■ **Exercise brief**
Please set down all of the data below verbatim.

Material to process START

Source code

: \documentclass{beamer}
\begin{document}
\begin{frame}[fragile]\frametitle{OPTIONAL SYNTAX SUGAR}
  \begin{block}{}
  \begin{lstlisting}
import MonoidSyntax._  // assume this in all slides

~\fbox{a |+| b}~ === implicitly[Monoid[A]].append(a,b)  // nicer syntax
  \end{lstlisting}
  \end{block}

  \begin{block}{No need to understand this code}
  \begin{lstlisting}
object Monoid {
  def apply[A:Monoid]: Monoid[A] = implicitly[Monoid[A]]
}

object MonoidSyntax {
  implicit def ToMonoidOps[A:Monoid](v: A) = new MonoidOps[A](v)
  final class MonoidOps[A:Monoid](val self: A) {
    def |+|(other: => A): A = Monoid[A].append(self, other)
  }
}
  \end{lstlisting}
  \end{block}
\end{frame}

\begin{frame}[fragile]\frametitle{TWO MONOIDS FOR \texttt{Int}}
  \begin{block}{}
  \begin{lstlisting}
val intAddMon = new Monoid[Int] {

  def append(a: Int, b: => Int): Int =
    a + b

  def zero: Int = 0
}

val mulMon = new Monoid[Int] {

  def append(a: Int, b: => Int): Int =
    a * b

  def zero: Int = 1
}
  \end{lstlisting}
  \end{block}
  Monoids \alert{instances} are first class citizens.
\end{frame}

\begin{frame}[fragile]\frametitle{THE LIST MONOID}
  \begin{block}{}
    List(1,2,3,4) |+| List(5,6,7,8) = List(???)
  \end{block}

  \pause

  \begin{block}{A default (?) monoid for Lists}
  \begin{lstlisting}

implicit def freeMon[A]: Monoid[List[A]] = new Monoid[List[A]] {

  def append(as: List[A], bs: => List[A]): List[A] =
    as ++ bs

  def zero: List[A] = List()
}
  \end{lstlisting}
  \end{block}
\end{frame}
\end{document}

Material to process END

■ **The answer**
Source code

: \documentclass{beamer}
\begin{document}
\begin{frame}[fragile]\frametitle{OPTIONAL SYNTAX SUGAR}
  \begin{block}{}
  \begin{lstlisting}
import MonoidSyntax._  // assume this in all slides

~\fbox{a |+| b}~ === implicitly[Monoid[A]].append(a,b)  // nicer syntax
  \end{lstlisting}
  \end{block}

  \begin{block}{No need to understand this code}
  \begin{lstlisting}
object Monoid {
  def apply[A:Monoid]: Monoid[A] = implicitly[Monoid[A]]
}

object MonoidSyntax {
  implicit def ToMonoidOps[A:Monoid](v: A) = new MonoidOps[A](v)
  final class MonoidOps[A:Monoid](val self: A) {
    def |+|(other: => A): A = Monoid[A].append(self, other)
  }
}
  \end{lstlisting}
  \end{block}
\end{frame}

\begin{frame}[fragile]\frametitle{TWO MONOIDS FOR \texttt{Int}}
  \begin{block}{}
  \begin{lstlisting}
val intAddMon = new Monoid[Int] {

  def append(a: Int, b: => Int): Int =
    a + b

  def zero: Int = 0
}

val mulMon = new Monoid[Int] {

  def append(a: Int, b: => Int): Int =
    a * b

  def zero: Int = 1
}
  \end{lstlisting}
  \end{block}
  Monoids \alert{instances} are first class citizens.
\end{frame}

\begin{frame}[fragile]\frametitle{THE LIST MONOID}
  \begin{block}{}
    List(1,2,3,4) |+| List(5,6,7,8) = List(???)
  \end{block}

  \pause

  \begin{block}{A default (?) monoid for Lists}
  \begin{lstlisting}

implicit def freeMon[A]: Monoid[List[A]] = new Monoid[List[A]] {

  def append(as: List[A], bs: => List[A]): List[A] =
    as ++ bs

  def zero: List[A] = List()
}
  \end{lstlisting}
  \end{block}
\end{frame}
\end{document}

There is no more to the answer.